A cerimónia de tomada de posse do Dr. Mário Soares como Presidente da Comissão da Liberdade Religiosa, órgão consultivo do Governo e do Parlamento, permite alguma reflexão a propósito do que então se disse e de aspectos concretos da acção da referida Comissão.
Não oferece dúvidas, como aliás ele próprio o afirmou de novo neste acto solene, que Mário Soares, com a sua visão cultural e histórica, é sincero quando afirma: “Reconheço a relevância da religião e das instituições religiosas no mundo conturbado de hoje, onde o fenómeno religioso retomou uma enorme importância”, acrescentando que é necessário “desenvolver o diálogo ecuménico para evitar conflitos de natureza religiosa, o que seria um recuo civilizacional de uma gravidade tremenda”. Todas estas afirmações se enquadram na afirmação, que lhe é muito cara, da sua condição de “agnóstico e laico”, encontrando nesta condição a “garantia” de se manter “neutro em matéria religiosa” e à frente da Comissão a que é convidado a presidir.
Aceito, sem constrangimentos, as vantagens da Comissão, sempre vantajosa e útil para a aplicação equilibrada da Lei da Liberdade Religiosa. Deixou-me alguma perplexidade a confissão de que, por ser agnóstico e laico, era garantia de neutralidade nesta matéria.

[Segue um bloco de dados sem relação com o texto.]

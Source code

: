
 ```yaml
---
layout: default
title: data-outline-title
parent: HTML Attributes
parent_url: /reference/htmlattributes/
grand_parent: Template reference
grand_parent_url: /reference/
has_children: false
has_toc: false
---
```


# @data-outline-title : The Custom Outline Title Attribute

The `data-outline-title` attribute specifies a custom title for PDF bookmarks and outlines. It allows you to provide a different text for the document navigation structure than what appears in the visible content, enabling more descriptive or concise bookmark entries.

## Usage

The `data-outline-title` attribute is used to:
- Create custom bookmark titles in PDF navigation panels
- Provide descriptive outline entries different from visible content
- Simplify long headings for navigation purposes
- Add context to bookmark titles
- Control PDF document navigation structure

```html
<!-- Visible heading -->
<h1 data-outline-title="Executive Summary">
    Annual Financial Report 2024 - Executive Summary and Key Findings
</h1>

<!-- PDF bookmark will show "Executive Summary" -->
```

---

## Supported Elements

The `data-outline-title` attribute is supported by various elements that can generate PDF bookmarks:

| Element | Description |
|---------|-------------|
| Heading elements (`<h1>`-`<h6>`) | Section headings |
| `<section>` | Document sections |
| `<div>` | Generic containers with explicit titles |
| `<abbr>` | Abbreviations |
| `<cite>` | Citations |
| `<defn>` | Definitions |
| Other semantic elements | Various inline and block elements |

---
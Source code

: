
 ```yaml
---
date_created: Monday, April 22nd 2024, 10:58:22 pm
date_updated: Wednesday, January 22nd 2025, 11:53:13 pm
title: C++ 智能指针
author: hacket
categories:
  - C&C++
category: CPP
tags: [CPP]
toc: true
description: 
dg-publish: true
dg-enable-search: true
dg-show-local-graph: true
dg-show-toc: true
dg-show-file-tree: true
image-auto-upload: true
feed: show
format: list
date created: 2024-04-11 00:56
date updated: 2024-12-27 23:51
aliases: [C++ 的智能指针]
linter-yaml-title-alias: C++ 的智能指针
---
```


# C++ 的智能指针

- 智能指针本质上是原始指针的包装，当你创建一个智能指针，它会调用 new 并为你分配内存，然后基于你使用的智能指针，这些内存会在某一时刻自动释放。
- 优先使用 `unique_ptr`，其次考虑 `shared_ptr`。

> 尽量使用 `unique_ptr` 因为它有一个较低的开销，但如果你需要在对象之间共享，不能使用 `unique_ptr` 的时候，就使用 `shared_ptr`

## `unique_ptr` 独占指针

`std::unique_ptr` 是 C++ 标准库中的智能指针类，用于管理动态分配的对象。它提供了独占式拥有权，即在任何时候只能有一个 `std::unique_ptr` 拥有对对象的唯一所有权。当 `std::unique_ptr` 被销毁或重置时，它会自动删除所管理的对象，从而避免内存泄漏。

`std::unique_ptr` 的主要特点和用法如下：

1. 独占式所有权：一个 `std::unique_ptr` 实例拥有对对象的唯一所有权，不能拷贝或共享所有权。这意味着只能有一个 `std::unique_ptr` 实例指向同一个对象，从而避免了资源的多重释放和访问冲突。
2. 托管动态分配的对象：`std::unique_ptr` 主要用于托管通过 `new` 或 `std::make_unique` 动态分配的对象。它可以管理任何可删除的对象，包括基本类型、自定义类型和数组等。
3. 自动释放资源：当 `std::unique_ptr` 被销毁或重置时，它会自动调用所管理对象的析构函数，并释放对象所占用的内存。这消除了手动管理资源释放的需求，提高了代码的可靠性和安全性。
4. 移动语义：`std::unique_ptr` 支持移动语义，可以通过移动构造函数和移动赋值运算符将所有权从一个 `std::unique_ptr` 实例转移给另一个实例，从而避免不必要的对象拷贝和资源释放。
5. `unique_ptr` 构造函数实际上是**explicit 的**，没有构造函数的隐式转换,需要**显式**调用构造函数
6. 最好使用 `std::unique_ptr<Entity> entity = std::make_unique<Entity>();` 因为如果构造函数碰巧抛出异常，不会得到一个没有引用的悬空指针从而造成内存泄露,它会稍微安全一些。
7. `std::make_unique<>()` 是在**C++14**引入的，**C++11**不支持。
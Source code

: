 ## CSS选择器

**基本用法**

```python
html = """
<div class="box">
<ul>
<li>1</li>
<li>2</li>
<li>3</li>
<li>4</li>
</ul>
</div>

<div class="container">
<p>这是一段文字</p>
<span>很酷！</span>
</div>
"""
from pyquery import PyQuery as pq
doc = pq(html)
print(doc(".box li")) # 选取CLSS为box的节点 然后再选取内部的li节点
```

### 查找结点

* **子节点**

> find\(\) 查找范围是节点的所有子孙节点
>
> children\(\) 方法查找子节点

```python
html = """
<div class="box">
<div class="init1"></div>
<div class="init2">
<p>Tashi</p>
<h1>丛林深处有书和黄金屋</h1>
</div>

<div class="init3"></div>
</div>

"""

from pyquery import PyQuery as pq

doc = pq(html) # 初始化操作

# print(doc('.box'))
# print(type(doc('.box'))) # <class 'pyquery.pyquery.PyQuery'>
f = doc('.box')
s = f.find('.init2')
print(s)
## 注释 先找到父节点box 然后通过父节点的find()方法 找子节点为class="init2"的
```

Tanto o crente como o não crente têm o seu credo, que nunca ninguém será neutro. A afirmação de neutralidade, pelos equívocos que comporta, pode ser ocasião para veicular o vazio moral e ético, que vem destruindo, entre nós, pessoas e valores. Olhe-se para a actuação deletéria de professores laicos que, a pretexto de justificada neutralidade educativa e ideológica, são os mais confessionais dos docentes, com a agravante de actuarem impunemente, atacando e desfazendo o que outros colegas da escola ajudam, honestamente e às claras, a construir, valores que vão dando sentido à vida de quem cresce. Na escola só deve actuar quem saiba respeitar alunos e colegas, não aquele que por ali passa impante, a envenenar os primeiros e destruir o trabalho dos segundos.
Não há educação neutra, nem política neutra, nem laicismo neutro. Há pessoas capazes ou incapazes de reconhecer e respeitar os valores objectivos de cada um, ajudar a que as diversidades não se anulem mas se completem mutuamente, e a apreciar com senso, imparcialidade e com base em critérios válidos, os problemas que surgem, de modo a que se resolvam com verdade e justiça, pois que este é o único meio de serem bem resolvidos e a favor de todos.
Este problema é especialmente grave no contexto social em que vivemos, quando tem por detrás um laicismo, assumido, proclamado e protegido, como se fosse o caminho único e mais válido para implementar e defender a democracia.
Muitos dos ditos agnósticos e laicos, no governo e fora dele, são hoje os mais dogmáticos nas suas opiniões e postulados, e os mais incapazes de diálogo, quando dispõem de pelouros protegidos para se imporem aos outros.
Um diplomata espanhol, Ramon Armengod, com carreira e cultura reconhecidas e apreciadas, interrogava-se em artigo recente, titulado “ En torno do laicismo”, se é possível um laicismo que não choque com as convicções religiosas dos católicos do seu país, os mais atingidos pelo vulcão de um socialismo progressista, que não respeita nada e que vai fazendo, ao mesmo tempo, ante problemas nacionais graves como o da escola, salamaleques às claras e figas às escondidas, para no fim decidir unilateralmente.
Tenho respeito pelo Dr. Mário Soares. Só me resta esperar que se guarde da neutralidade nas suas intervenções e seja imparcial na apreciação e procura de soluções. O que está em causa não é o clã, mas o país com a sua história e os seus valores.